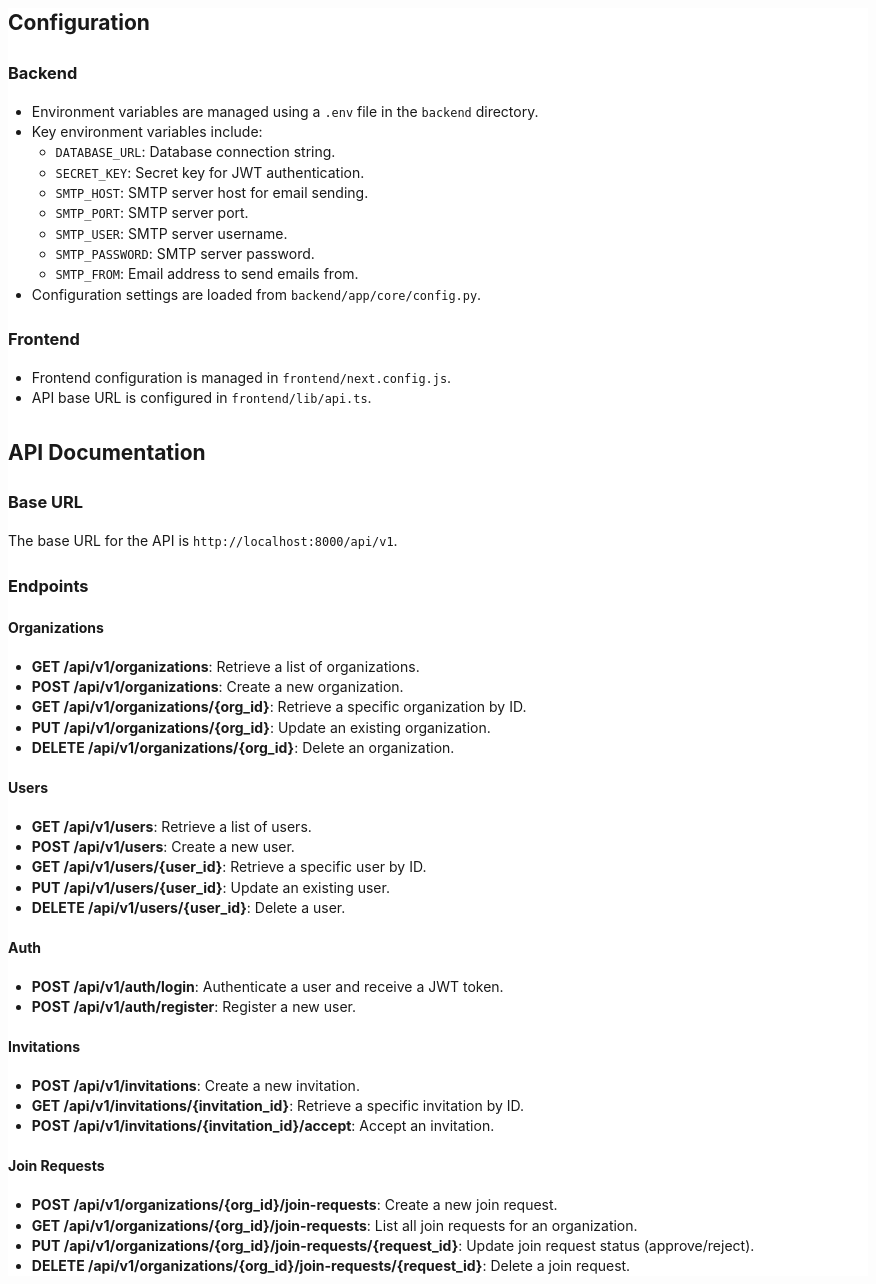 ## Configuration

### Backend
- Environment variables are managed using a `.env` file in the `backend` directory.
- Key environment variables include:
  - `DATABASE_URL`: Database connection string.
  - `SECRET_KEY`: Secret key for JWT authentication.
  - `SMTP_HOST`: SMTP server host for email sending.
  - `SMTP_PORT`: SMTP server port.
  - `SMTP_USER`: SMTP server username.
  - `SMTP_PASSWORD`: SMTP server password.
  - `SMTP_FROM`: Email address to send emails from.
- Configuration settings are loaded from `backend/app/core/config.py`.

### Frontend
- Frontend configuration is managed in `frontend/next.config.js`.
- API base URL is configured in `frontend/lib/api.ts`.

## API Documentation

### Base URL
The base URL for the API is `http://localhost:8000/api/v1`.

### Endpoints

#### Organizations
- **GET /api/v1/organizations**: Retrieve a list of organizations.
- **POST /api/v1/organizations**: Create a new organization.
- **GET /api/v1/organizations/{org_id}**: Retrieve a specific organization by ID.
- **PUT /api/v1/organizations/{org_id}**: Update an existing organization.
- **DELETE /api/v1/organizations/{org_id}**: Delete an organization.

#### Users
- **GET /api/v1/users**: Retrieve a list of users.
- **POST /api/v1/users**: Create a new user.
- **GET /api/v1/users/{user_id}**: Retrieve a specific user by ID.
- **PUT /api/v1/users/{user_id}**: Update an existing user.
- **DELETE /api/v1/users/{user_id}**: Delete a user.

#### Auth
- **POST /api/v1/auth/login**: Authenticate a user and receive a JWT token.
- **POST /api/v1/auth/register**: Register a new user.

#### Invitations
- **POST /api/v1/invitations**: Create a new invitation.
- **GET /api/v1/invitations/{invitation_id}**: Retrieve a specific invitation by ID.
- **POST /api/v1/invitations/{invitation_id}/accept**: Accept an invitation.

#### Join Requests
- **POST /api/v1/organizations/{org_id}/join-requests**: Create a new join request.
- **GET /api/v1/organizations/{org_id}/join-requests**: List all join requests for an organization.
- **PUT /api/v1/organizations/{org_id}/join-requests/{request_id}**: Update join request status (approve/reject).
- **DELETE /api/v1/organizations/{org_id}/join-requests/{request_id}**: Delete a join request.
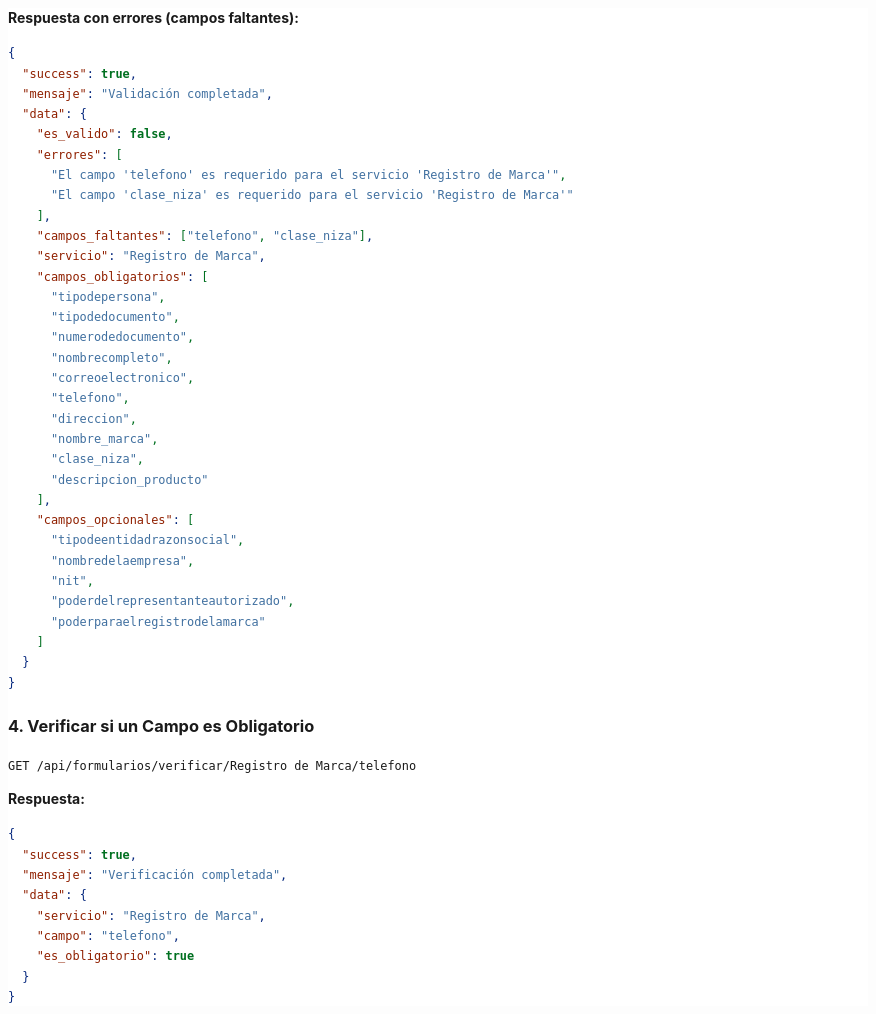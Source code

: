 **Respuesta con errores (campos faltantes):**

```json
{
  "success": true,
  "mensaje": "Validación completada",
  "data": {
    "es_valido": false,
    "errores": [
      "El campo 'telefono' es requerido para el servicio 'Registro de Marca'",
      "El campo 'clase_niza' es requerido para el servicio 'Registro de Marca'"
    ],
    "campos_faltantes": ["telefono", "clase_niza"],
    "servicio": "Registro de Marca",
    "campos_obligatorios": [
      "tipodepersona",
      "tipodedocumento",
      "numerodedocumento",
      "nombrecompleto",
      "correoelectronico",
      "telefono",
      "direccion",
      "nombre_marca",
      "clase_niza",
      "descripcion_producto"
    ],
    "campos_opcionales": [
      "tipodeentidadrazonsocial",
      "nombredelaempresa",
      "nit",
      "poderdelrepresentanteautorizado",
      "poderparaelregistrodelamarca"
    ]
  }
}
```

### 4. Verificar si un Campo es Obligatorio

```
GET /api/formularios/verificar/Registro de Marca/telefono
```

**Respuesta:**

```json
{
  "success": true,
  "mensaje": "Verificación completada",
  "data": {
    "servicio": "Registro de Marca",
    "campo": "telefono",
    "es_obligatorio": true
  }
}
```
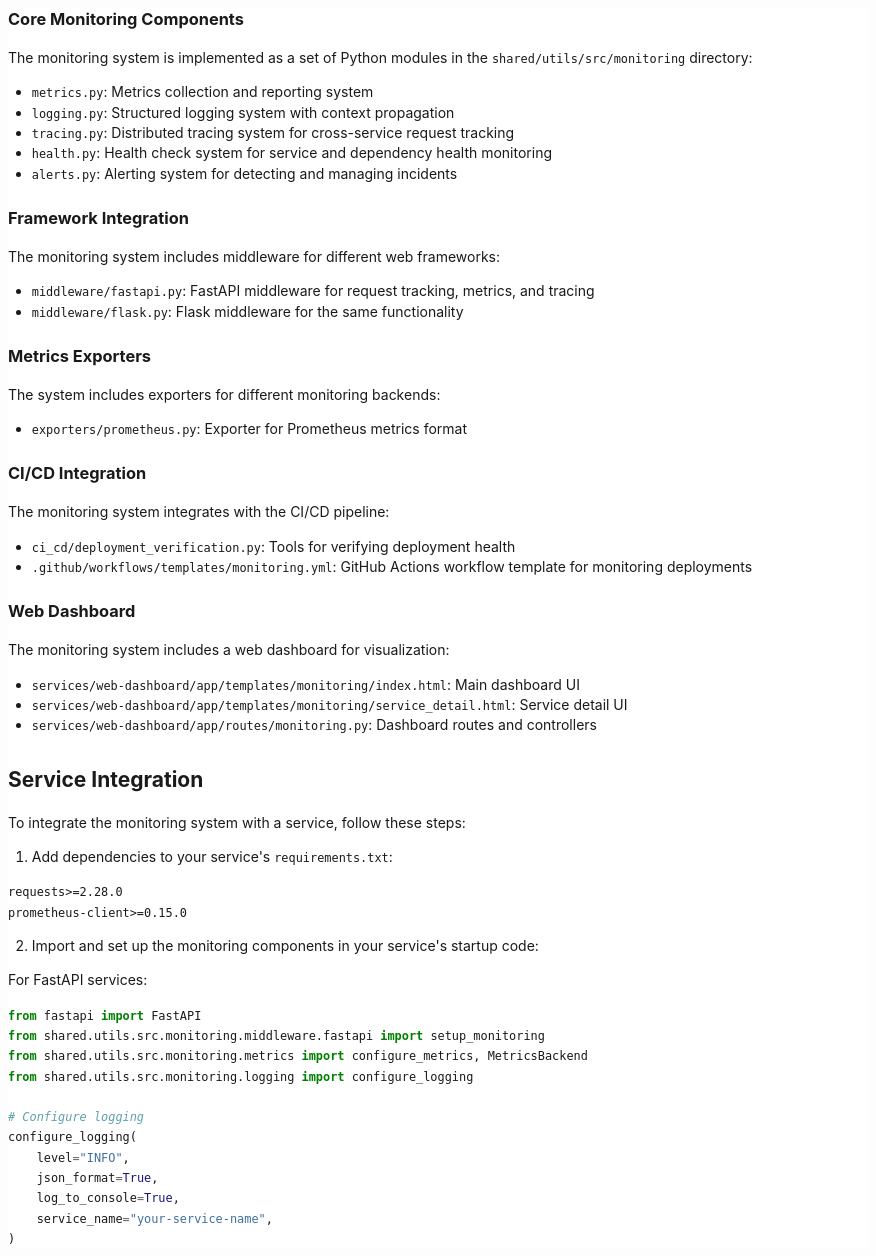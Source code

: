 ### Core Monitoring Components

The monitoring system is implemented as a set of Python modules in the `shared/utils/src/monitoring` directory:

- `metrics.py`: Metrics collection and reporting system
- `logging.py`: Structured logging system with context propagation
- `tracing.py`: Distributed tracing system for cross-service request tracking
- `health.py`: Health check system for service and dependency health monitoring
- `alerts.py`: Alerting system for detecting and managing incidents

### Framework Integration

The monitoring system includes middleware for different web frameworks:

- `middleware/fastapi.py`: FastAPI middleware for request tracking, metrics, and tracing
- `middleware/flask.py`: Flask middleware for the same functionality

### Metrics Exporters

The system includes exporters for different monitoring backends:

- `exporters/prometheus.py`: Exporter for Prometheus metrics format

### CI/CD Integration

The monitoring system integrates with the CI/CD pipeline:

- `ci_cd/deployment_verification.py`: Tools for verifying deployment health
- `.github/workflows/templates/monitoring.yml`: GitHub Actions workflow template for monitoring deployments

### Web Dashboard

The monitoring system includes a web dashboard for visualization:

- `services/web-dashboard/app/templates/monitoring/index.html`: Main dashboard UI
- `services/web-dashboard/app/templates/monitoring/service_detail.html`: Service detail UI
- `services/web-dashboard/app/routes/monitoring.py`: Dashboard routes and controllers

## Service Integration

To integrate the monitoring system with a service, follow these steps:

1. Add dependencies to your service's `requirements.txt`:

```
requests>=2.28.0
prometheus-client>=0.15.0
```

2. Import and set up the monitoring components in your service's startup code:

For FastAPI services:

```python
from fastapi import FastAPI
from shared.utils.src.monitoring.middleware.fastapi import setup_monitoring
from shared.utils.src.monitoring.metrics import configure_metrics, MetricsBackend
from shared.utils.src.monitoring.logging import configure_logging

# Configure logging
configure_logging(
    level="INFO",
    json_format=True,
    log_to_console=True,
    service_name="your-service-name",
)

```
= = =
> [TASK PROMPT] Go through the records and repeat each one exactly, skipping anything that is a picture.

> [TASK OUTPUT]
 ## Configuration

### Backend
- Environment variables are managed using a `.env` file in the `backend` directory.
- Key environment variables include:
  - `DATABASE_URL`: Database connection string.
  - `SECRET_KEY`: Secret key for JWT authentication.
  - `SMTP_HOST`: SMTP server host for email sending.
  - `SMTP_PORT`: SMTP server port.
  - `SMTP_USER`: SMTP server username.
  - `SMTP_PASSWORD`: SMTP server password.
  - `SMTP_FROM`: Email address to send emails from.
- Configuration settings are loaded from `backend/app/core/config.py`.

### Frontend
- Frontend configuration is managed in `frontend/next.config.js`.
- API base URL is configured in `frontend/lib/api.ts`.

## API Documentation

### Base URL
The base URL for the API is `http://localhost:8000/api/v1`.

### Endpoints

#### Organizations
- **GET /api/v1/organizations**: Retrieve a list of organizations.
- **POST /api/v1/organizations**: Create a new organization.
- **GET /api/v1/organizations/{org_id}**: Retrieve a specific organization by ID.
- **PUT /api/v1/organizations/{org_id}**: Update an existing organization.
- **DELETE /api/v1/organizations/{org_id}**: Delete an organization.

#### Users
- **GET /api/v1/users**: Retrieve a list of users.
- **POST /api/v1/users**: Create a new user.
- **GET /api/v1/users/{user_id}**: Retrieve a specific user by ID.
- **PUT /api/v1/users/{user_id}**: Update an existing user.
- **DELETE /api/v1/users/{user_id}**: Delete a user.

#### Auth
- **POST /api/v1/auth/login**: Authenticate a user and receive a JWT token.
- **POST /api/v1/auth/register**: Register a new user.

#### Invitations
- **POST /api/v1/invitations**: Create a new invitation.
- **GET /api/v1/invitations/{invitation_id}**: Retrieve a specific invitation by ID.
- **POST /api/v1/invitations/{invitation_id}/accept**: Accept an invitation.

#### Join Requests
- **POST /api/v1/organizations/{org_id}/join-requests**: Create a new join request.
- **GET /api/v1/organizations/{org_id}/join-requests**: List all join requests for an organization.
- **PUT /api/v1/organizations/{org_id}/join-requests/{request_id}**: Update join request status (approve/reject).
- **DELETE /api/v1/organizations/{org_id}/join-requests/{request_id}**: Delete a join request.
Source code

: **Respuesta con errores (campos faltantes):**

```json
{
  "success": true,
  "mensaje": "Validación completada",
  "data": {
    "es_valido": false,
    "errores": [
      "El campo 'telefono' es requerido para el servicio 'Registro de Marca'",
      "El campo 'clase_niza' es requerido para el servicio 'Registro de Marca'"
    ],
    "campos_faltantes": ["telefono", "clase_niza"],
    "servicio": "Registro de Marca",
    "campos_obligatorios": [
      "tipodepersona",
      "tipodedocumento",
      "numerodedocumento",
      "nombrecompleto",
      "correoelectronico",
      "telefono",
      "direccion",
      "nombre_marca",
      "clase_niza",
      "descripcion_producto"
    ],
    "campos_opcionales": [
      "tipodeentidadrazonsocial",
      "nombredelaempresa",
      "nit",
      "poderdelrepresentanteautorizado",
      "poderparaelregistrodelamarca"
    ]
  }
}
```

### 4. Verificar si un Campo es Obligatorio

```
GET /api/formularios/verificar/Registro de Marca/telefono
```

**Respuesta:**

```json
{
  "success": true,
  "mensaje": "Verificación completada",
  "data": {
    "servicio": "Registro de Marca",
    "campo": "telefono",
    "es_obligatorio": true
  }
}
```
Source code

: ### Core Monitoring Components

The monitoring system is implemented as a set of Python modules in the `shared/utils/src/monitoring` directory:

- `metrics.py`: Metrics collection and reporting system
- `logging.py`: Structured logging system with context propagation
- `tracing.py`: Distributed tracing system for cross-service request tracking
- `health.py`: Health check system for service and dependency health monitoring
- `alerts.py`: Alerting system for detecting and managing incidents

### Framework Integration

The monitoring system includes middleware for different web frameworks:

- `middleware/fastapi.py`: FastAPI middleware for request tracking, metrics, and tracing
- `middleware/flask.py`: Flask middleware for the same functionality

### Metrics Exporters

The system includes exporters for different monitoring backends:

- `exporters/prometheus.py`: Exporter for Prometheus metrics format

### CI/CD Integration

The monitoring system integrates with the CI/CD pipeline:

- `ci_cd/deployment_verification.py`: Tools for verifying deployment health
- `.github/workflows/templates/monitoring.yml`: GitHub Actions workflow template for monitoring deployments

### Web Dashboard

The monitoring system includes a web dashboard for visualization:

- `services/web-dashboard/app/templates/monitoring/index.html`: Main dashboard UI
- `services/web-dashboard/app/templates/monitoring/service_detail.html`: Service detail UI
- `services/web-dashboard/app/routes/monitoring.py`: Dashboard routes and controllers

## Service Integration

To integrate the monitoring system with a service, follow these steps:

1. Add dependencies to your service's `requirements.txt`:

```
requests>=2.28.0
prometheus-client>=0.15.0
```

2. Import and set up the monitoring components in your service's startup code:

For FastAPI services:

```python
from fastapi import FastAPI
from shared.utils.src.monitoring.middleware.fastapi import setup_monitoring
from shared.utils.src.monitoring.metrics import configure_metrics, MetricsBackend
from shared.utils.src.monitoring.logging import configure_logging

# Configure logging
configure_logging(
    level="INFO",
    json_format=True,
    log_to_console=True,
    service_name="your-service-name",
)

```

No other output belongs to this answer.